Saved data entries:
◆ ◆ ◆ ◆ ◆
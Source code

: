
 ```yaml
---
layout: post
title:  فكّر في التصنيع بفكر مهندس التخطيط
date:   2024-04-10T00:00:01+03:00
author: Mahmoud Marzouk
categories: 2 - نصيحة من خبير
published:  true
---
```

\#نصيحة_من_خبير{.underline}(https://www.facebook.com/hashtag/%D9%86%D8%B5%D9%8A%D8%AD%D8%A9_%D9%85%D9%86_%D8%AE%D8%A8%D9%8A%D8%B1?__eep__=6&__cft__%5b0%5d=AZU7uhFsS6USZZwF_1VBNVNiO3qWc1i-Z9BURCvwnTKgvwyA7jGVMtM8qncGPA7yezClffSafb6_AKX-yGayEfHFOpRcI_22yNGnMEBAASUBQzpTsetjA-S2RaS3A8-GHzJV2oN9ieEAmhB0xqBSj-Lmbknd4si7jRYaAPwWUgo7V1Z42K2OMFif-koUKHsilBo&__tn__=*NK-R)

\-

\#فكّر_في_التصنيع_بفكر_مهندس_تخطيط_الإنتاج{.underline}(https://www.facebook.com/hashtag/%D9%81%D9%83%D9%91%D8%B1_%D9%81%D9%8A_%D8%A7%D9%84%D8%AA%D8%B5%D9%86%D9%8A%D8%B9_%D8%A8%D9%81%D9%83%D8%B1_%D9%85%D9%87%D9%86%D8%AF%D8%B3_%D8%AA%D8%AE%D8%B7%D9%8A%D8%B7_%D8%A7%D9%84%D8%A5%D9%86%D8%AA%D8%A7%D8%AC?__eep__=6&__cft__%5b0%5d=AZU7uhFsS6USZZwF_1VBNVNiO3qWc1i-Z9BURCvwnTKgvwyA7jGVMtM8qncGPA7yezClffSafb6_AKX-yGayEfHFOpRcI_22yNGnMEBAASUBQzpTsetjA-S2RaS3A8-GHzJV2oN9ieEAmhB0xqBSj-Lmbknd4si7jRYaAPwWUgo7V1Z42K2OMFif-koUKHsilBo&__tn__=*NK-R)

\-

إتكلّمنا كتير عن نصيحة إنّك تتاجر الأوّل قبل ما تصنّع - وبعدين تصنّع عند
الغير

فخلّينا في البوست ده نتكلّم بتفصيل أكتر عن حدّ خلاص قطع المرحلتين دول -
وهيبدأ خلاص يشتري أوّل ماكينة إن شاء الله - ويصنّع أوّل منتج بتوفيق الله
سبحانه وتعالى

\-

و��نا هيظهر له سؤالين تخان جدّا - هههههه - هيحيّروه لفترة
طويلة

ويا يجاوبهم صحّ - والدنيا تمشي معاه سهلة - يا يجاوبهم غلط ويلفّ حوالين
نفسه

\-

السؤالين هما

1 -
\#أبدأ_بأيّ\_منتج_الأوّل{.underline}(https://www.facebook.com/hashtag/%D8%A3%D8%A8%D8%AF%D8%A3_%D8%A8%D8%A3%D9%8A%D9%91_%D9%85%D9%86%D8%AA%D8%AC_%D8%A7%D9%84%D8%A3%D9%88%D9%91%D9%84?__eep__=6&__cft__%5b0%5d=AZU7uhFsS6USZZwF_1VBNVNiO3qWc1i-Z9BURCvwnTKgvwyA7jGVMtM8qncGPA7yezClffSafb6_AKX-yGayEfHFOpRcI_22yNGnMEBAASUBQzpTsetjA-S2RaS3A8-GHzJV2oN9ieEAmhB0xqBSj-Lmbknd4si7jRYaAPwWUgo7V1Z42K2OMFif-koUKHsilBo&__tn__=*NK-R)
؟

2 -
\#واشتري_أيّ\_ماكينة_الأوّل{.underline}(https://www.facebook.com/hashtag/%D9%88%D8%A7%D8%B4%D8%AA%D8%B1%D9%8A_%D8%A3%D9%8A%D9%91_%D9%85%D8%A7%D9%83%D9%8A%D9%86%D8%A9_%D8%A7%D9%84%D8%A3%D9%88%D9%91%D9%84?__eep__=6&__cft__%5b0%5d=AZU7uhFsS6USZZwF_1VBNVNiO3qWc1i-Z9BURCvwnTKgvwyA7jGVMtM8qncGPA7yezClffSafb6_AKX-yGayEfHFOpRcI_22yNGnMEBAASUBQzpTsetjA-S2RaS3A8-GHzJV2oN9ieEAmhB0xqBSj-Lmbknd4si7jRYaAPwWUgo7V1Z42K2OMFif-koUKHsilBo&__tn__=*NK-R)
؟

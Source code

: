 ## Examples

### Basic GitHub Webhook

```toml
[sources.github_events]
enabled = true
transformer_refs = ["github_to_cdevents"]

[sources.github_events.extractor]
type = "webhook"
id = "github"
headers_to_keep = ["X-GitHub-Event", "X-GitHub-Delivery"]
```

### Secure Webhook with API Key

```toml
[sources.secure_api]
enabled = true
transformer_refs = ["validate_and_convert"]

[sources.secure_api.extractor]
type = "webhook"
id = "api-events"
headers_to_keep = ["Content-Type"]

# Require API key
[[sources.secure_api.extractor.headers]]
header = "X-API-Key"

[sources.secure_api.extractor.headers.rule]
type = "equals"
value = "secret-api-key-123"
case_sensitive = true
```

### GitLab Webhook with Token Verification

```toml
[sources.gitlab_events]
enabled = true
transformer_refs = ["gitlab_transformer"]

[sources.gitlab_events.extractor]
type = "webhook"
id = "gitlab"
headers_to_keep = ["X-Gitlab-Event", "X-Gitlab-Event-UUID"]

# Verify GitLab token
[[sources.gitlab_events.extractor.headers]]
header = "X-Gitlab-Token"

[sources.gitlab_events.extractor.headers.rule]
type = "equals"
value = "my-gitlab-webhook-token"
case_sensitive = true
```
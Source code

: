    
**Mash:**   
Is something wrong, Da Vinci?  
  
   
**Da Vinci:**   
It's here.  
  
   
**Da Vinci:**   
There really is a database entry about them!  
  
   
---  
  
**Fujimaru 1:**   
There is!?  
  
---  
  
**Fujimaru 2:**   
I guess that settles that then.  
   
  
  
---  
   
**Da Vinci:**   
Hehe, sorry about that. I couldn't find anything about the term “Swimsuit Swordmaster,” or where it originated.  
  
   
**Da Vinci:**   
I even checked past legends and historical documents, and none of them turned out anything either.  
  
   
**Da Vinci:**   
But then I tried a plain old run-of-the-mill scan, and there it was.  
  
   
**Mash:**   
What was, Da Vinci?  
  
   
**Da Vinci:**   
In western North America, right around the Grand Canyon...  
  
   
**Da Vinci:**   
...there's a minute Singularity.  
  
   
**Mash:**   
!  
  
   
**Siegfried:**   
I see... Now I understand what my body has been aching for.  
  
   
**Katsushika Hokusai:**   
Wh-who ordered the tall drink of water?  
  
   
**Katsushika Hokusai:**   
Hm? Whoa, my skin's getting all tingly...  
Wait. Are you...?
◆ ◆ ◆ ◆ ◆
* _To do_: Could you copy out the data in full, exactly as it is written?

* _Answer box_:
Source code

:
 ```yaml
---
layout: post
title:  فكّر في التصنيع بفكر مهندس التخطيط
date:   2024-04-10T00:00:01+03:00
author: Mahmoud Marzouk
categories: 2 - نصيحة من خبير
published:  true
---
```

\#نصيحة_من_خبير{.underline}(https://www.facebook.com/hashtag/%D9%86%D8%B5%D9%8A%D8%AD%D8%A9_%D9%85%D9%86_%D8%AE%D8%A8%D9%8A%D8%B1?__eep__=6&__cft__%5b0%5d=AZU7uhFsS6USZZwF_1VBNVNiO3qWc1i-Z9BURCvwnTKgvwyA7jGVMtM8qncGPA7yezClffSafb6_AKX-yGayEfHFOpRcI_22yNGnMEBAASUBQzpTsetjA-S2RaS3A8-GHzJV2oN9ieEAmhB0xqBSj-Lmbknd4si7jRYaAPwWUgo7V1Z42K2OMFif-koUKHsilBo&__tn__=*NK-R)

\-

\#فكّر_في_التصنيع_بفكر_مهندس_تخطيط_الإنتاج{.underline}(https://www.facebook.com/hashtag/%D9%81%D9%83%D9%91%D8%B1_%D9%81%D9%8A_%D8%A7%D9%84%D8%AA%D8%B5%D9%86%D9%8A%D8%B9_%D8%A8%D9%81%D9%83%D8%B1_%D9%85%D9%87%D9%86%D8%AF%D8%B3_%D8%AA%D8%AE%D8%B7%D9%8A%D8%B7_%D8%A7%D9%84%D8%A5%D9%86%D8%AA%D8%A7%D8%AC?__eep__=6&__cft__%5b0%5d=AZU7uhFsS6USZZwF_1VBNVNiO3qWc1i-Z9BURCvwnTKgvwyA7jGVMtM8qncGPA7yezClffSafb6_AKX-yGayEfHFOpRcI_22yNGnMEBAASUBQzpTsetjA-S2RaS3A8-GHzJV2oN9ieEAmhB0xqBSj-Lmbknd4si7jRYaAPwWUgo7V1Z42K2OMFif-koUKHsilBo&__tn__=*NK-R)

\-

إتكلّمنا كتير عن نصيحة إنّك تتاجر الأوّل قبل ما تصنّع - وبعدين تصنّع عند
الغير

فخلّينا في البوست ده نتكلّم بتفصيل أكتر عن حدّ خلاص قطع المرحلتين دول -
وهيبدأ خلاص يشتري أوّل ماكينة إن شاء الله - ويصنّع أوّل منتج بتوفيق الله
سبحانه وتعالى

\-

و��نا هيظهر له سؤالين تخان جدّا - هههههه - هيحيّروه لفترة
طويلة

ويا يجاوبهم صحّ - والدنيا تمشي معاه سهلة - يا يجاوبهم غلط ويلفّ حوالين
نفسه

\-

السؤالين هما

1 -
\#أبدأ_بأيّ\_منتج_الأوّل{.underline}(https://www.facebook.com/hashtag/%D8%A3%D8%A8%D8%AF%D8%A3_%D8%A8%D8%A3%D9%8A%D9%91_%D9%85%D9%86%D8%AA%D8%AC_%D8%A7%D9%84%D8%A3%D9%88%D9%91%D9%84?__eep__=6&__cft__%5b0%5d=AZU7uhFsS6USZZwF_1VBNVNiO3qWc1i-Z9BURCvwnTKgvwyA7jGVMtM8qncGPA7yezClffSafb6_AKX-yGayEfHFOpRcI_22yNGnMEBAASUBQzpTsetjA-S2RaS3A8-GHzJV2oN9ieEAmhB0xqBSj-Lmbknd4si7jRYaAPwWUgo7V1Z42K2OMFif-koUKHsilBo&__tn__=*NK-R)
؟

2 -
\#واشتري_أيّ\_ماكينة_الأوّل{.underline}(https://www.facebook.com/hashtag/%D9%88%D8%A7%D8%B4%D8%AA%D8%B1%D9%8A_%D8%A3%D9%8A%D9%91_%D9%85%D8%A7%D9%83%D9%8A%D9%86%D8%A9_%D8%A7%D9%84%D8%A3%D9%88%D9%91%D9%84?__eep__=6&__cft__%5b0%5d=AZU7uhFsS6USZZwF_1VBNVNiO3qWc1i-Z9BURCvwnTKgvwyA7jGVMtM8qncGPA7yezClffSafb6_AKX-yGayEfHFOpRcI_22yNGnMEBAASUBQzpTsetjA-S2RaS3A8-GHzJV2oN9ieEAmhB0xqBSj-Lmbknd4si7jRYaAPwWUgo7V1Z42K2OMFif-koUKHsilBo&__tn__=*NK-R)
؟

Source code

: ## Examples

### Basic GitHub Webhook

```toml
[sources.github_events]
enabled = true
transformer_refs = ["github_to_cdevents"]

[sources.github_events.extractor]
type = "webhook"
id = "github"
headers_to_keep = ["X-GitHub-Event", "X-GitHub-Delivery"]
```

### Secure Webhook with API Key

```toml
[sources.secure_api]
enabled = true
transformer_refs = ["validate_and_convert"]

[sources.secure_api.extractor]
type = "webhook"
id = "api-events"
headers_to_keep = ["Content-Type"]

# Require API key
[[sources.secure_api.extractor.headers]]
header = "X-API-Key"

[sources.secure_api.extractor.headers.rule]
type = "equals"
value = "secret-api-key-123"
case_sensitive = true
```

### GitLab Webhook with Token Verification

```toml
[sources.gitlab_events]
enabled = true
transformer_refs = ["gitlab_transformer"]

[sources.gitlab_events.extractor]
type = "webhook"
id = "gitlab"
headers_to_keep = ["X-Gitlab-Event", "X-Gitlab-Event-UUID"]

# Verify GitLab token
[[sources.gitlab_events.extractor.headers]]
header = "X-Gitlab-Token"

[sources.gitlab_events.extractor.headers.rule]
type = "equals"
value = "my-gitlab-webhook-token"
case_sensitive = true
```
Source code

:    
**Mash:**   
Is something wrong, Da Vinci?  
  
   
**Da Vinci:**   
It's here.  
  
   
**Da Vinci:**   
There really is a database entry about them!  
  
   
---  
  
**Fujimaru 1:**   
There is!?  
  
---  
  
**Fujimaru 2:**   
I guess that settles that then.  
   
  
  
---  
   
**Da Vinci:**   
Hehe, sorry about that. I couldn't find anything about the term “Swimsuit Swordmaster,” or where it originated.  
  
   
**Da Vinci:**   
I even checked past legends and historical documents, and none of them turned out anything either.  
  
   
**Da Vinci:**   
But then I tried a plain old run-of-the-mill scan, and there it was.  
  
   
**Mash:**   
What was, Da Vinci?  
  
   
**Da Vinci:**   
In western North America, right around the Grand Canyon...  
  
   
**Da Vinci:**   
...there's a minute Singularity.  
  
   
**Mash:**   
!  
  
   
**Siegfried:**   
I see... Now I understand what my body has been aching for.  
  
   
**Katsushika Hokusai:**   
Wh-who ordered the tall drink of water?  
  
   
**Katsushika Hokusai:**   
Hm? Whoa, my skin's getting all tingly...  
Wait. Are you...?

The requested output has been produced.